The French National Center for Scientific Research (CNRS) has awarded one of its 2018 Silver Medals to Grégory Miermont, professor at the École Normale Supérieure de Lyon. CNRS awards Silver Medals to early-career researchers distinguished by the originality, quality and importance of their work, who are recognized nationally and internationally.

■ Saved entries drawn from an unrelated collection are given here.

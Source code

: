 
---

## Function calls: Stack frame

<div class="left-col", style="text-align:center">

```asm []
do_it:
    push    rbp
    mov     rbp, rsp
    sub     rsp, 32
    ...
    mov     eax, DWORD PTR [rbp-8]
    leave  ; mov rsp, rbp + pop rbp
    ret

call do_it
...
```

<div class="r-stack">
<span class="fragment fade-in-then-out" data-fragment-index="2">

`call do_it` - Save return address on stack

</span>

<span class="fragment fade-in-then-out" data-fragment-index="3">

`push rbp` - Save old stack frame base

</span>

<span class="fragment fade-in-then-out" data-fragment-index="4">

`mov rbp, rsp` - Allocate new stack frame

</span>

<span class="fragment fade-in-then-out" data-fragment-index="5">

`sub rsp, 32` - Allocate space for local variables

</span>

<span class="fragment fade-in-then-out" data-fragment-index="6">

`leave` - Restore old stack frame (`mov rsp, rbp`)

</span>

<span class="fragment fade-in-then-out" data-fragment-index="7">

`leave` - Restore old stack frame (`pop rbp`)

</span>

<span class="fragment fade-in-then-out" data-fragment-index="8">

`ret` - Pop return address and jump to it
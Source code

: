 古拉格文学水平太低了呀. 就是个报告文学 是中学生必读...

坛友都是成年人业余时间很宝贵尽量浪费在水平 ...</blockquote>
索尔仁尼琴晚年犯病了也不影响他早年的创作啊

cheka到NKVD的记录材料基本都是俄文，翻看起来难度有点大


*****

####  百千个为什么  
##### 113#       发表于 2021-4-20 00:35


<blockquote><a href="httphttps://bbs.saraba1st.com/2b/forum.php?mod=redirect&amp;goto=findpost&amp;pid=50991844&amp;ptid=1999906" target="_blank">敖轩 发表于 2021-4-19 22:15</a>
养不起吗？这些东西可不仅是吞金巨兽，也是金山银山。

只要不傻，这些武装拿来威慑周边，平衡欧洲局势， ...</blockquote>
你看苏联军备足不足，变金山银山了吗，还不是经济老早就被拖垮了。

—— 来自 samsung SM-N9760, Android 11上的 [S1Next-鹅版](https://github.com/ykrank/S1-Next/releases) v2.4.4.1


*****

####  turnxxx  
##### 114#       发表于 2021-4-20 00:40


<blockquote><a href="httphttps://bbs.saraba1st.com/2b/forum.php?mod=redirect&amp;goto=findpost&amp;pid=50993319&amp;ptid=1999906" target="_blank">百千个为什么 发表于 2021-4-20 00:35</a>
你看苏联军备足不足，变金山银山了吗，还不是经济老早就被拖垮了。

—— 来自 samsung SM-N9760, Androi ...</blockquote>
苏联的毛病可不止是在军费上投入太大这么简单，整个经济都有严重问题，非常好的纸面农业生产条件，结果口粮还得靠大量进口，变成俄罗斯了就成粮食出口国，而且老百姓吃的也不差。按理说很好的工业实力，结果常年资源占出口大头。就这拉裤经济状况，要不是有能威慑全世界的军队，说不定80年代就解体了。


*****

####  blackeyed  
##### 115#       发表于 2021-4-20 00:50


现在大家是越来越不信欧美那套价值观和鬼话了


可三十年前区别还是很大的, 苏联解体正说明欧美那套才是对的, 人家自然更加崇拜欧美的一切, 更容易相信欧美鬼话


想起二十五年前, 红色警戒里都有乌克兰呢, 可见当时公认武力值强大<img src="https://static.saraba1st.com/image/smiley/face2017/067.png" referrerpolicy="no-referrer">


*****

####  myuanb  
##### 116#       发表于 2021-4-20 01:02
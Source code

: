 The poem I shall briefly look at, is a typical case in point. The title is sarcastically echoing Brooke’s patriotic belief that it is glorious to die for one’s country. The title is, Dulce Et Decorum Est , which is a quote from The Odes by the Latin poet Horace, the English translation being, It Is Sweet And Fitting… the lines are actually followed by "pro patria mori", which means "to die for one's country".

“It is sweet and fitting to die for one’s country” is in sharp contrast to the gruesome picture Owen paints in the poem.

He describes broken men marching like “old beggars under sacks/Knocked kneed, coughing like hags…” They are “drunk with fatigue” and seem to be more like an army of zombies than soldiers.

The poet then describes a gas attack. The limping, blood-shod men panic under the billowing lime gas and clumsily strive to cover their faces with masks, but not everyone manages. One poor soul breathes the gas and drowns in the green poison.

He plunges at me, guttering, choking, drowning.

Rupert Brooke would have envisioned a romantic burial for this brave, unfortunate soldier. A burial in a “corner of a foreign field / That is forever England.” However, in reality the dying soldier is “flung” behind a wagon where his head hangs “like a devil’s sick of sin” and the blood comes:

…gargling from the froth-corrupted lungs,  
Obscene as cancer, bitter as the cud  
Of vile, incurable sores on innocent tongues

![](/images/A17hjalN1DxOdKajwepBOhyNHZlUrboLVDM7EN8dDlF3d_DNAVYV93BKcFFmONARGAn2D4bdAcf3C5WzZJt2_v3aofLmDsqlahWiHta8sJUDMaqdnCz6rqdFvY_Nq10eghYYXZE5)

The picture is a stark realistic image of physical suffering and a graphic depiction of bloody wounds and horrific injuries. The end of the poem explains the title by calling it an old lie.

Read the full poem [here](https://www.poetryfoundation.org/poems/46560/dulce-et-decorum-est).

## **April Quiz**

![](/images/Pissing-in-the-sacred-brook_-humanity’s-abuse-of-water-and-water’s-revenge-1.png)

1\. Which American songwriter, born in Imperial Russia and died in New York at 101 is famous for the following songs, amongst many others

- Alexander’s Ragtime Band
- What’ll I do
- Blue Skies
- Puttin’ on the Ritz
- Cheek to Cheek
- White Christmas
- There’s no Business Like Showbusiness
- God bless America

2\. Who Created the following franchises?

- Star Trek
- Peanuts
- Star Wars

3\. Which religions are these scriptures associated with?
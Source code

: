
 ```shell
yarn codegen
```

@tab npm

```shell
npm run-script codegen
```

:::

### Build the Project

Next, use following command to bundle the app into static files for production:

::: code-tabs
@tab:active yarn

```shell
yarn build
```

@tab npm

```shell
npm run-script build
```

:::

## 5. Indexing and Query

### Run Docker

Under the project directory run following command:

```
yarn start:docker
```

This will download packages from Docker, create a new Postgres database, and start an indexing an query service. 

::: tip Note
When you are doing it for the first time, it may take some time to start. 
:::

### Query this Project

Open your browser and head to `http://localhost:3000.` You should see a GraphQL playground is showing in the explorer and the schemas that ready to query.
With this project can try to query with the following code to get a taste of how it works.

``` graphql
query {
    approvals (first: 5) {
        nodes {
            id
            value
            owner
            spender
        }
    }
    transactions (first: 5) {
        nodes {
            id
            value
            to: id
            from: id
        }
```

Grégory Miermont has been a professor at ENS Lyon since 2012 and is a junior member of the Institut Universitaire de France. He defended his thesis at the University of Pierre and Marie Curie in 2003 under Jean Bertoin. His first steps as a researcher were the opportunity to solve and clarify many natural issues related to branching random structures (trees, fragmentation-coagulation processes). In recent years, his research has focused on the study of planar maps, a field in full development at the interface between combinatorics, theoretical physics and probabilities. It consists in understanding the large-scale properties of plane graphs. In 2011, Grégory solved the main open problem in the subject, namely the convergence of random quadrangulations towards a “continuous” random metric space (called the Brownian map), which was obtained independently by different methods by Jean-François Le Gall. In recent years, Grégory Miermont has achieved other important results in the field of random geometry. His work with Bettinelli on Brownian discs, his long article with Baur and Ray classifying all possible boundaries of quadrangulations with a boundary, or his fine work with Addario-Berry, Broutin and Goldschmidt on the scale limit of the minimal spanning tree on the complete graph can be cited in particular.